Typically, polymers such as plastics allow small amounts of gas to sneak through because their long, spaghetti-like molecular chains leave tiny gaps.
But the new polymer behaves very differently. It forms flat, disk-like molecules that layer tightly on top of each other. These layers are held firmly together by hydrogen bonds, leaving no space for gas molecules to slip through.
“It’s a surprising material,” said Michael Strano, an MIT chemical engineering professor and senior author of the study, which appears in Nature.
“It looks nothing like a perfect crystal, but it acts like one.” The structure is so airtight that even highly penetrating gases like helium and nitrogen cannot pass through it in the laboratory.
This new film is based on a material Strano’s team first introduced in 2022, called 2DPA-1. It is a two-dimensional polyaramid—a type of polymer that forms sheet-like layers rather than tangled chains.
The material is incredibly strong, stronger than steel while being much lighter, and now researchers have shown it is also remarkably impermeable.
The impermeability was discovered almost by accident. The team created tiny polymer “bubbles” filled with gas to measure how quickly the gas escaped—a standard test for polymer films. To their surprise, the bubbles never deflated.
Bubbles made in 2021 were still fully inflated years later. This prompted researchers to run long, careful experiments showing that nitrogen and other gases simply could not pass through the polymer.
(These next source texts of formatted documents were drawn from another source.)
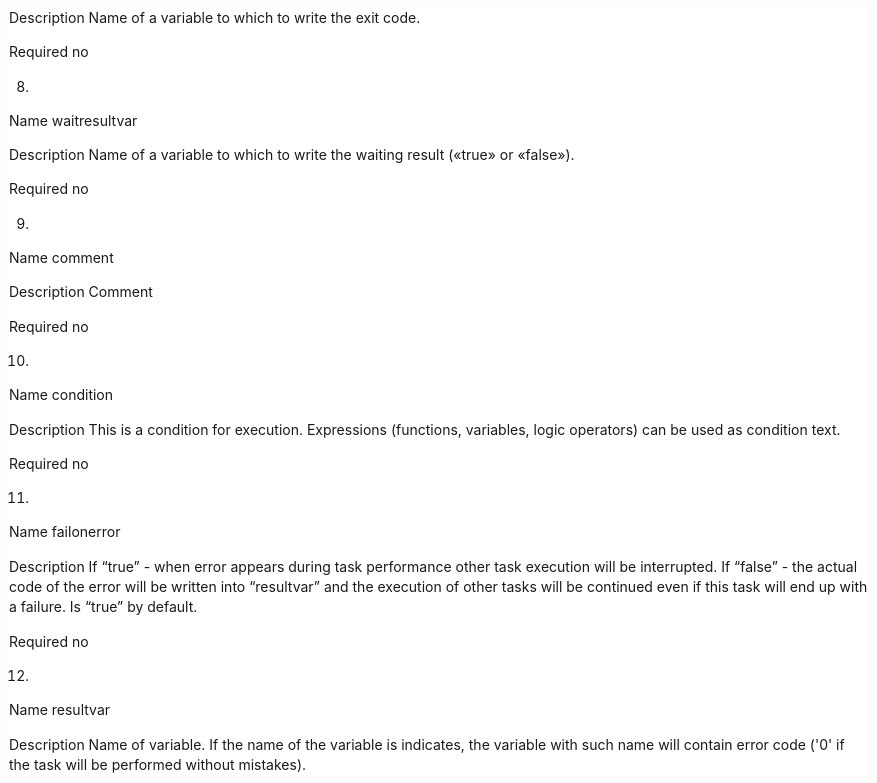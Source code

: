 Description
Name of a variable to which to write the exit code.

Required
no

8.
Name
waitresultvar

Description
Name of a variable to which to write the waiting result («true» or «false»).

Required
no

9.
Name
comment

Description
Comment

Required
no

10.
Name
condition

Description
This is a condition for execution. Expressions (functions, variables, logic operators) can be used as condition text.

Required
no

11.
Name
failonerror

Description
If “true” - when error appears during task performance other task execution will be interrupted.
If “false” - the actual code of the error will be written into “resultvar” and the execution of other tasks will be continued even if this task will end up with a failure.
Is “true” by default.

Required
no

12.
Name
resultvar

Description
Name of variable. If the name of the variable is indicates, the variable with such name will contain error code ('0' if the task will be performed without mistakes).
Tests revealed that the film blocks helium, argon, oxygen, methane, and sulfur hexafluoride at levels at least 10,000 times better than any conventional polymer. Its performance is nearly equal to graphene, which is considered perfectly impermeable—but graphene is difficult and expensive to apply to large surfaces.
That is where 2DPA-1 stands out. It can be made in large quantities and easily applied as a coating. Just a 60-nanometer layer—about 1,000 times thinner than a human hair—extended the life of perovskite solar-cell material by several weeks. With a thicker coating, the protection could last much longer. That kind of durability could help solar panels resist corrosion and extend their usable life.
Beyond solar cells, the new polymer could protect bridges, buildings, vehicles, ships, and any structure exposed to air, moisture, and harsh conditions. It could also keep food and medicines fresh for longer by preventing oxygen from seeping in.
The team also demonstrated a completely different application: making tiny vibrating “resonators,” which help smartphones tune in to communication signals. Because the polymer is strong and impermeable, it can be used to create the first polymer-based resonators at nanoscale sizes.
As Strano explains, “This material could change the way we protect infrastructure and build future electronics.” The work was supported by the U.S. Department of Energy and the National Science Foundation and conducted partly at the MIT.nano facilities.